• [Exercise prompt]: Look through the entries below and return all lines including the word "hspace".

• [Data provided]:

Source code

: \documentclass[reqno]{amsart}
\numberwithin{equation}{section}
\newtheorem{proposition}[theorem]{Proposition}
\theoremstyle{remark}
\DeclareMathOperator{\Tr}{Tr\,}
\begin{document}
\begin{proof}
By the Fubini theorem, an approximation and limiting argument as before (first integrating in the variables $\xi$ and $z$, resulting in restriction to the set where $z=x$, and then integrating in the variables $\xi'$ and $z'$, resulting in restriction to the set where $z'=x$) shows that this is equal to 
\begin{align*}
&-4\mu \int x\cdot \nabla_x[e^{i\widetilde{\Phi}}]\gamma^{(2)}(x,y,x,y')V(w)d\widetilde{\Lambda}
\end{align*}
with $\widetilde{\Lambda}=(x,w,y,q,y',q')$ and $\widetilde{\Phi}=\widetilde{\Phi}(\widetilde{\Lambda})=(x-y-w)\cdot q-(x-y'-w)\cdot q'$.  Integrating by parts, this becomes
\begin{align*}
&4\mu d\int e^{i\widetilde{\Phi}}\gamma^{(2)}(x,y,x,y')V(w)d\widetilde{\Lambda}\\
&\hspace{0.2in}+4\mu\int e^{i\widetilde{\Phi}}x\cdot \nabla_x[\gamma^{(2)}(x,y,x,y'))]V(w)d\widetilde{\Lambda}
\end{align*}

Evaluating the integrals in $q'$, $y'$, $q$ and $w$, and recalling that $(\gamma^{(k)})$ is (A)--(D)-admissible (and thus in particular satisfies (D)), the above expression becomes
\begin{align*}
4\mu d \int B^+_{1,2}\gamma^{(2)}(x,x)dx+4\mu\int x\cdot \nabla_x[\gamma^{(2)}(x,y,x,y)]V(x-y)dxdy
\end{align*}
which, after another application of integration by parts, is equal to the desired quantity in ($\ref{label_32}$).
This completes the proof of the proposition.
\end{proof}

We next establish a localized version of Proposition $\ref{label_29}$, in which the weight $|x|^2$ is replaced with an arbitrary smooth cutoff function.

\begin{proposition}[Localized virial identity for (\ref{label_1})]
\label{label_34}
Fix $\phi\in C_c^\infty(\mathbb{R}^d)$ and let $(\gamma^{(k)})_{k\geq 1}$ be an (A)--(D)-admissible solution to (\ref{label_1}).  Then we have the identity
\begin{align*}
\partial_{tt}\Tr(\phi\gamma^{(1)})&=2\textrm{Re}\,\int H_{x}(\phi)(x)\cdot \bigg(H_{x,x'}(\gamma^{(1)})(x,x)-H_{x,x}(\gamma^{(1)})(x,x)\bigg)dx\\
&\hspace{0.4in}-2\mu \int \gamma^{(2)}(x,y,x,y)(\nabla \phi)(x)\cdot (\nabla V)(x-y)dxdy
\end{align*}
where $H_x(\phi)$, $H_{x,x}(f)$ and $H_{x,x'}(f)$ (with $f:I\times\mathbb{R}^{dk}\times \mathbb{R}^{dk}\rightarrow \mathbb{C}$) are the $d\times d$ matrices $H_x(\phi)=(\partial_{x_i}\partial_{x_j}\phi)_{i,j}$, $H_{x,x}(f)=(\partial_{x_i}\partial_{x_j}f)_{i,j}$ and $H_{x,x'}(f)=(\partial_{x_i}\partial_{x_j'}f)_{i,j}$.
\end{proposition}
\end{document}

• [Answer to this exercise]:
&\hspace{0.2in}+4\mu\int e^{i\widetilde{\Phi}}x\cdot \nabla_x[\gamma^{(2)}(x,y,x,y'))]V(w)d\widetilde{\Lambda}
&\hspace{0.4in}-2\mu \int \gamma^{(2)}(x,y,x,y)(\nabla \phi)(x)\cdot (\nabla V)(x-y)dxdy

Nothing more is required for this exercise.